#### WORK REQUEST:
Copy exactly. Begin with the line that contains "Unfortunately, not all" and stop after the last line of the records.

#### PROVIDED INFORMATION:
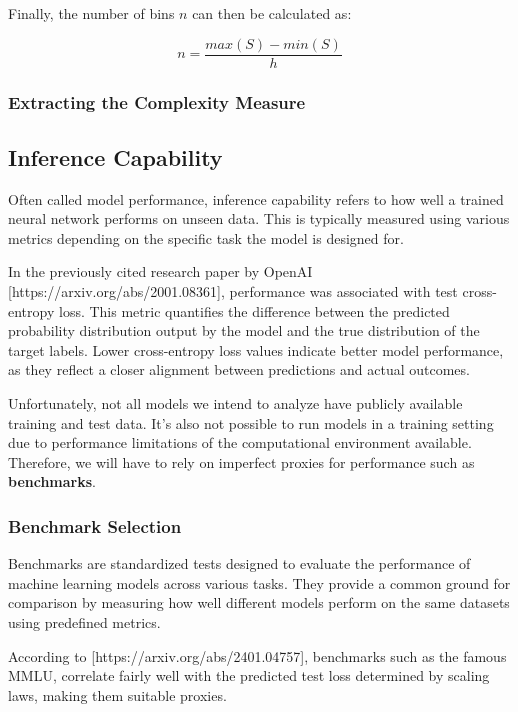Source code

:         Finally, the number of bins \( n \) can then be calculated as:

        \[ n = \frac{max(S) - min(S)}{h} \]

    \subsubsection{Extracting the Complexity Measure}

\subsection{Inference Capability}

    Often called model performance, inference capability refers to how well a trained neural network performs on unseen data. This is typically measured using various metrics depending on the specific task the model is designed for. 
    
    In the previously cited research paper by OpenAI [https://arxiv.org/abs/2001.08361], performance was associated with test cross-entropy loss. This metric quantifies the difference between the predicted probability distribution output by the model and the true distribution of the target labels. Lower cross-entropy loss values indicate better model performance, as they reflect a closer alignment between predictions and actual outcomes.

    Unfortunately, not all models we intend to analyze have publicly available training and test data. It's also not possible to run models in a training setting due to performance limitations of the computational environment available. Therefore, we will have to rely on imperfect proxies for performance such as \textbf{benchmarks}.

    \subsubsection{Benchmark Selection}

        Benchmarks are standardized tests designed to evaluate the performance of machine learning models across various tasks. They provide a common ground for comparison by measuring how well different models perform on the same datasets using predefined metrics. 
        
        According to [https://arxiv.org/abs/2401.04757], benchmarks such as the famous MMLU, correlate fairly well with the predicted test loss determined by scaling laws, making them suitable proxies.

#### EXERCISE RESPONSE:
    Unfortunately, not all models we intend to analyze have publicly available training and test data. It's also not possible to run models in a training setting due to performance limitations of the computational environment available. Therefore, we will have to rely on imperfect proxies for performance such as \textbf{benchmarks}.

    \subsubsection{Benchmark Selection}

        Benchmarks are standardized tests designed to evaluate the performance of machine learning models across various tasks. They provide a common ground for comparison by measuring how well different models perform on the same datasets using predefined metrics. 
        
        According to [https://arxiv.org/abs/2401.04757], benchmarks such as the famous MMLU, correlate fairly well with the predicted test loss determined by scaling laws, making them suitable proxies.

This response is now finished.